• [TASK BRIEF]: Among the records that follow, find the line with "- **Descriptive Statistics**: Provides" and the line with "- **Adj Close**: Adjusted". Set down those lines and all lines between them exactly, without adding anything.

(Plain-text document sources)

- Opening Delimiter -

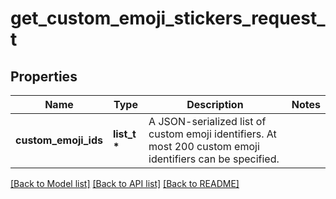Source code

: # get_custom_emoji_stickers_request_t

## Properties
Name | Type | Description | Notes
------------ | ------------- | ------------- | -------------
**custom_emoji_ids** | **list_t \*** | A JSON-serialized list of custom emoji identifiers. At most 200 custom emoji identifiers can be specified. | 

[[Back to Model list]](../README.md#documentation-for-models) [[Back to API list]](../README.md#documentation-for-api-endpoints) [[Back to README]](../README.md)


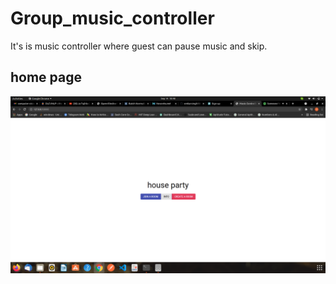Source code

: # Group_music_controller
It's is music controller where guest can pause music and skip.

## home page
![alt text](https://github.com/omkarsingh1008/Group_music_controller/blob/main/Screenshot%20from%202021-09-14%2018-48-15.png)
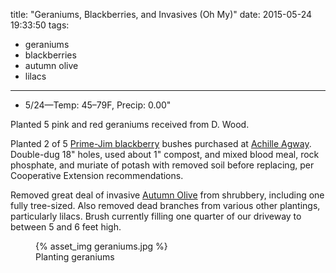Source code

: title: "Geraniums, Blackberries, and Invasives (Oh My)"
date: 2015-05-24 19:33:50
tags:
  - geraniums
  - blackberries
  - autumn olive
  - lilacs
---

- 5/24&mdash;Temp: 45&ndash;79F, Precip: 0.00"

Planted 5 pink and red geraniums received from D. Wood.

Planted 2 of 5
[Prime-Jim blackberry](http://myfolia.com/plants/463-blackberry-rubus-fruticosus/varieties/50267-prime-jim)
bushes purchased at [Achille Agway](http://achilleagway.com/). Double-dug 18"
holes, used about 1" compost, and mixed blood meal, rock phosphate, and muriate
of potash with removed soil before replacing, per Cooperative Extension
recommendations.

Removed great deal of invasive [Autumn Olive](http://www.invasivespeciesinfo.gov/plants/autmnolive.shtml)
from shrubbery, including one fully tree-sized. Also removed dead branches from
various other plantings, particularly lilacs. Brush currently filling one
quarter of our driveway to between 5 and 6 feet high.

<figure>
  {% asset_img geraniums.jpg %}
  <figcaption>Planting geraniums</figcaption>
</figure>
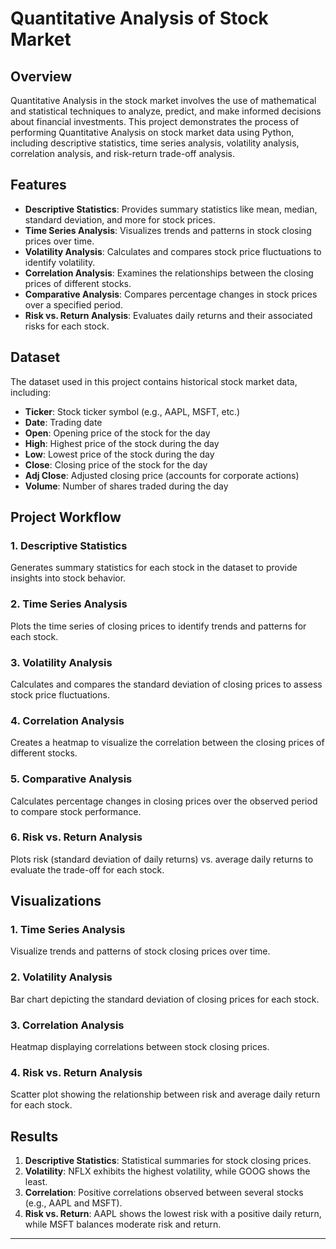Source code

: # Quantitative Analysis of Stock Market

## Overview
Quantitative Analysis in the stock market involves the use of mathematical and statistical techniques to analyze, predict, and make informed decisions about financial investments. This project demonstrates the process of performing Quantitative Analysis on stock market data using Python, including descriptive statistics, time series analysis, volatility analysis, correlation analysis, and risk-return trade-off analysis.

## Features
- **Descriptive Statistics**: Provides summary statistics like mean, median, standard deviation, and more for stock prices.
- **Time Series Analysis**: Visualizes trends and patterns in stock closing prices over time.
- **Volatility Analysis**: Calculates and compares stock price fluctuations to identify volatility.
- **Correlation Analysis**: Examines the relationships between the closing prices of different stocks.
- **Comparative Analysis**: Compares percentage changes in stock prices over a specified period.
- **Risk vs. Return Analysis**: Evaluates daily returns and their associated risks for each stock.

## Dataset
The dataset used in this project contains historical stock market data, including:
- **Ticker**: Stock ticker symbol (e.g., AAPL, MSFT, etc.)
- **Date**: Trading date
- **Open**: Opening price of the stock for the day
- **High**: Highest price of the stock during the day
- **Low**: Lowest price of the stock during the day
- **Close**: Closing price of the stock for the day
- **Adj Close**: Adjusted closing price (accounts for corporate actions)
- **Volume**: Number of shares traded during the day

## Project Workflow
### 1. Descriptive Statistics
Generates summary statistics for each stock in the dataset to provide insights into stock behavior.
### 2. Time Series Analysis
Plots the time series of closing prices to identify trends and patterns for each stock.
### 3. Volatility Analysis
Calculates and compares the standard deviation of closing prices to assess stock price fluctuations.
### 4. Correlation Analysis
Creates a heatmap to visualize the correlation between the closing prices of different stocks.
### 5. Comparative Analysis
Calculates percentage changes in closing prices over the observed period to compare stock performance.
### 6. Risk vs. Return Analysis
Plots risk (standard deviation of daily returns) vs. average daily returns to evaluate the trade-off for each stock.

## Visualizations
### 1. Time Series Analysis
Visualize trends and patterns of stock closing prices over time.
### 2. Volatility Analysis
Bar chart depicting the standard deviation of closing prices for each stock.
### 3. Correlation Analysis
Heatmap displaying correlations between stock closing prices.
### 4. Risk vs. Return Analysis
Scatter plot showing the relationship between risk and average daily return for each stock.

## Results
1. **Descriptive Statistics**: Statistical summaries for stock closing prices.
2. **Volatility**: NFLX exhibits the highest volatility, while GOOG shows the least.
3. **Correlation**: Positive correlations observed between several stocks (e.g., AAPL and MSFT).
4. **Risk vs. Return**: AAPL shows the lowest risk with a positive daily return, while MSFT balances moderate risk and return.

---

- Closing Delimiter -
- Opening Delimiter -

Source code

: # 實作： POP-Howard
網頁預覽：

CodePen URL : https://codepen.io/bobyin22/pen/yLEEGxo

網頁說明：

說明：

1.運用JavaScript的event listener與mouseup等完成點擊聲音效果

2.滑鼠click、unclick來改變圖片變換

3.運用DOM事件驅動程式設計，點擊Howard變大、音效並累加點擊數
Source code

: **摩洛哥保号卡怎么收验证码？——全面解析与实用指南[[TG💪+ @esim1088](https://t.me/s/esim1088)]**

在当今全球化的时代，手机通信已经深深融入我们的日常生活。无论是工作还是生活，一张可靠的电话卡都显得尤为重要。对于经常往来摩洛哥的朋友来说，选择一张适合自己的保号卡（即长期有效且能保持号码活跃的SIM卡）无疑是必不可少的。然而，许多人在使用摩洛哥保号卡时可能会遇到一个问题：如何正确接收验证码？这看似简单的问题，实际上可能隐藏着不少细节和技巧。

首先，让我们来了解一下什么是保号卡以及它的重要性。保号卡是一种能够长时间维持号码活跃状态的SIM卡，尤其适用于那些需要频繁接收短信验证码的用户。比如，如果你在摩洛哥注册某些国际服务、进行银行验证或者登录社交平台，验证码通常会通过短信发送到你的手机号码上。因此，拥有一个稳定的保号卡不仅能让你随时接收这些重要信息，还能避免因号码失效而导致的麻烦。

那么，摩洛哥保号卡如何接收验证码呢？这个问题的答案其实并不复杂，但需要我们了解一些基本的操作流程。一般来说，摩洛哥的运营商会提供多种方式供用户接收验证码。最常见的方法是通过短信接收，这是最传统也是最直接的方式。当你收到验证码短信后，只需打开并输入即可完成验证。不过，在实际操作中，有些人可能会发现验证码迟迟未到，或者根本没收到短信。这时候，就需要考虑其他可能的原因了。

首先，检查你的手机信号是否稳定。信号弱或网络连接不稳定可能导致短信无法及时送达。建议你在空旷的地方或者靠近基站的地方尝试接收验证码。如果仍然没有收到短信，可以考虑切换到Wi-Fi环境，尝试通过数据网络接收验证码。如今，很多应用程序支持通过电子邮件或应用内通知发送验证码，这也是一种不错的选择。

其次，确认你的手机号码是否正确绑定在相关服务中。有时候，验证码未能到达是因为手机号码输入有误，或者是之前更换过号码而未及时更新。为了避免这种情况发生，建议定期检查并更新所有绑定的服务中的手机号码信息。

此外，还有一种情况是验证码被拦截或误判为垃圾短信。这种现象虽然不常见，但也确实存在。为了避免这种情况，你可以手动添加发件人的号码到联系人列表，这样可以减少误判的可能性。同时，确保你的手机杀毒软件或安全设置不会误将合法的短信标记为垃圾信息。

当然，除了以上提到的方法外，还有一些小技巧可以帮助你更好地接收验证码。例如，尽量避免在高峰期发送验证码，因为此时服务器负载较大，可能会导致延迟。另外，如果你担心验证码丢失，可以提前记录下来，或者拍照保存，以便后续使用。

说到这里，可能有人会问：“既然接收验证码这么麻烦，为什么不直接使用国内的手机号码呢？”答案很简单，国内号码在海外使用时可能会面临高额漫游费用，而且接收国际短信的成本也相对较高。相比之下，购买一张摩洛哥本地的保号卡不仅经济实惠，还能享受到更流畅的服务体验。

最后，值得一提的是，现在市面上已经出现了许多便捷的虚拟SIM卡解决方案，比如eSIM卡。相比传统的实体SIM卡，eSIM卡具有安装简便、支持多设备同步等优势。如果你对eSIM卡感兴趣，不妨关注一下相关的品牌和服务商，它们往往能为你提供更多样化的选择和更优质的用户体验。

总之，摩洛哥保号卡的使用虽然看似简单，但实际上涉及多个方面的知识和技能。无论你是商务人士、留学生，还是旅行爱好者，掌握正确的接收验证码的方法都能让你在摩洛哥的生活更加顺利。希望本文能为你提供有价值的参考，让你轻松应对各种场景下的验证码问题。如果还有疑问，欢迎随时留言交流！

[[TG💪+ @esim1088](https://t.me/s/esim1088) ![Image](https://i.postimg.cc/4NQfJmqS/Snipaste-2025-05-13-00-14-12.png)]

- Closing Delimiter -

• [RESULT OF THIS TASK]:
- **Descriptive Statistics**: Provides summary statistics like mean, median, standard deviation, and more for stock prices.
- **Time Series Analysis**: Visualizes trends and patterns in stock closing prices over time.
- **Volatility Analysis**: Calculates and compares stock price fluctuations to identify volatility.
- **Correlation Analysis**: Examines the relationships between the closing prices of different stocks.
- **Comparative Analysis**: Compares percentage changes in stock prices over a specified period.
- **Risk vs. Return Analysis**: Evaluates daily returns and their associated risks for each stock.

## Dataset
The dataset used in this project contains historical stock market data, including:
- **Ticker**: Stock ticker symbol (e.g., AAPL, MSFT, etc.)
- **Date**: Trading date
- **Open**: Opening price of the stock for the day
- **High**: Highest price of the stock during the day
- **Low**: Lowest price of the stock during the day
- **Close**: Closing price of the stock for the day
- **Adj Close**: Adjusted closing price (accounts for corporate actions)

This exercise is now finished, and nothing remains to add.